(PROVIDED RECORDS Opens)

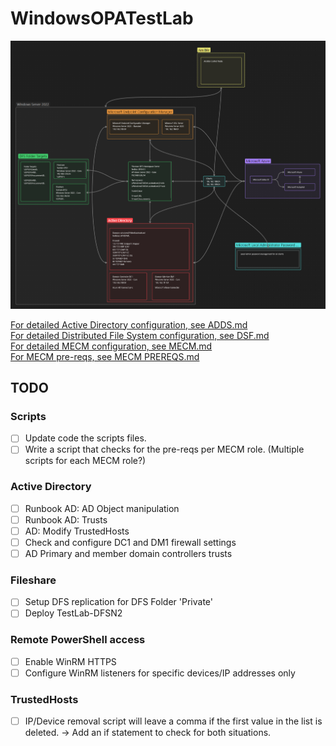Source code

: # WindowsOPATestLab

![Testlab HLD](Docs/HLD.png)


[For detailed Active Directory configuration, see ADDS.md](ADDS.md)  
[For detailed Distributed File System configuration, see DSF.md](DFS.md)  
[For detailed MECM configuration, see MECM.md](MECM.md)  
[For MECM pre-reqs, see MECM PREREQS.md](MECMPREREQS.md)  

## TODO
### Scripts
- [ ] Update code the scripts files.
- [ ] Write a script that checks for the pre-reqs per MECM role. (Multiple scripts for each MECM role?)

### Active Directory
- [ ] Runbook AD: AD Object manipulation
- [ ] Runbook AD: Trusts
- [ ] AD: Modify TrustedHosts
- [ ] Check and configure DC1 and DM1 firewall settings
- [ ] AD Primary and member domain controllers trusts

### Fileshare
- [ ] Setup DFS replication for DFS Folder 'Private'
- [ ] Deploy TestLab-DFSN2

### Remote PowerShell access
- [ ] Enable WinRM HTTPS
- [ ] Configure WinRM listeners for specific devices/IP addresses only

### TrustedHosts
- [ ] IP/Device removal script will leave a comma if the first value in the list is deleted. -> Add an if statement to check for both situations.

(PROVIDED RECORDS Closes)

WHAT THE TASK ASKS: Quote, without alteration, the final stretch of the entries: the line with "### TrustedHosts" onward to the last line.

EXERCISE SOLUTION:
### TrustedHosts
- [ ] IP/Device removal script will leave a comma if the first value in the list is deleted. -> Add an if statement to check for both situations.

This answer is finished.